ACTIVITY => Would you retype all of these records exactly?

-*-*-

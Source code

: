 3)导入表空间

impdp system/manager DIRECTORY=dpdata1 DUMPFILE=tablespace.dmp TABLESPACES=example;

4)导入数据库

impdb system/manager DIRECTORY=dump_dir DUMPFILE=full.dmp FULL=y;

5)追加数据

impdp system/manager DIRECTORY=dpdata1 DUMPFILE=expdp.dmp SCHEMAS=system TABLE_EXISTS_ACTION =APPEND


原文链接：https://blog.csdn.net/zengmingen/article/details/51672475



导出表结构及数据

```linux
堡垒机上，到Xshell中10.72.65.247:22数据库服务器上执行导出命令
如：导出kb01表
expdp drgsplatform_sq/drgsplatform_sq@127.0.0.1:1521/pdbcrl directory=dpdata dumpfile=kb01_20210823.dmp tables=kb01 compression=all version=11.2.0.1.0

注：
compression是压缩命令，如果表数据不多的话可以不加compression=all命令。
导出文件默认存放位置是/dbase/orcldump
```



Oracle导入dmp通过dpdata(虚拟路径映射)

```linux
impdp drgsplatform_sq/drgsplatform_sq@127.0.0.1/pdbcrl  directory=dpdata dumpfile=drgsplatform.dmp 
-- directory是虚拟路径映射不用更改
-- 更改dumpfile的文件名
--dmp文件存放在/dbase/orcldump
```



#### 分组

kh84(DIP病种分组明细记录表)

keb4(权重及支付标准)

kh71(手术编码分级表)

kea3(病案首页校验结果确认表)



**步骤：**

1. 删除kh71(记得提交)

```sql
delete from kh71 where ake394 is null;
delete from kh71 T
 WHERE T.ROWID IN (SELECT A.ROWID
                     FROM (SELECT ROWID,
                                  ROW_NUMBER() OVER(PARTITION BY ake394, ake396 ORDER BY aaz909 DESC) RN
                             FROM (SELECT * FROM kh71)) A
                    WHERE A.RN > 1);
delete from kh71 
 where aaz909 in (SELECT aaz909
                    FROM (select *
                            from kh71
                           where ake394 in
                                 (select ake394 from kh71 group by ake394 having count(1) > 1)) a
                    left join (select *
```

-*-*-

OUTPUT OF THE EXERCISE =>
Source code

: 3)导入表空间

impdp system/manager DIRECTORY=dpdata1 DUMPFILE=tablespace.dmp TABLESPACES=example;

4)导入数据库

impdb system/manager DIRECTORY=dump_dir DUMPFILE=full.dmp FULL=y;

5)追加数据

impdp system/manager DIRECTORY=dpdata1 DUMPFILE=expdp.dmp SCHEMAS=system TABLE_EXISTS_ACTION =APPEND


原文链接：https://blog.csdn.net/zengmingen/article/details/51672475



导出表结构及数据

```linux
堡垒机上，到Xshell中10.72.65.247:22数据库服务器上执行导出命令
如：导出kb01表
expdp drgsplatform_sq/drgsplatform_sq@127.0.0.1:1521/pdbcrl directory=dpdata dumpfile=kb01_20210823.dmp tables=kb01 compression=all version=11.2.0.1.0

注：
compression是压缩命令，如果表数据不多的话可以不加compression=all命令。
导出文件默认存放位置是/dbase/orcldump
```



Oracle导入dmp通过dpdata(虚拟路径映射)

```linux
impdp drgsplatform_sq/drgsplatform_sq@127.0.0.1/pdbcrl  directory=dpdata dumpfile=drgsplatform.dmp 
-- directory是虚拟路径映射不用更改
-- 更改dumpfile的文件名
--dmp文件存放在/dbase/orcldump
```



#### 分组

kh84(DIP病种分组明细记录表)

keb4(权重及支付标准)

kh71(手术编码分级表)

kea3(病案首页校验结果确认表)



**步骤：**

1. 删除kh71(记得提交)

```sql
delete from kh71 where ake394 is null;
delete from kh71 T
 WHERE T.ROWID IN (SELECT A.ROWID
                     FROM (SELECT ROWID,
                                  ROW_NUMBER() OVER(PARTITION BY ake394, ake396 ORDER BY aaz909 DESC) RN
                             FROM (SELECT * FROM kh71)) A
                    WHERE A.RN > 1);
delete from kh71 
 where aaz909 in (SELECT aaz909
                    FROM (select *
                            from kh71
                           where ake394 in
                                 (select ake394 from kh71 group by ake394 having count(1) > 1)) a
                    left join (select *
```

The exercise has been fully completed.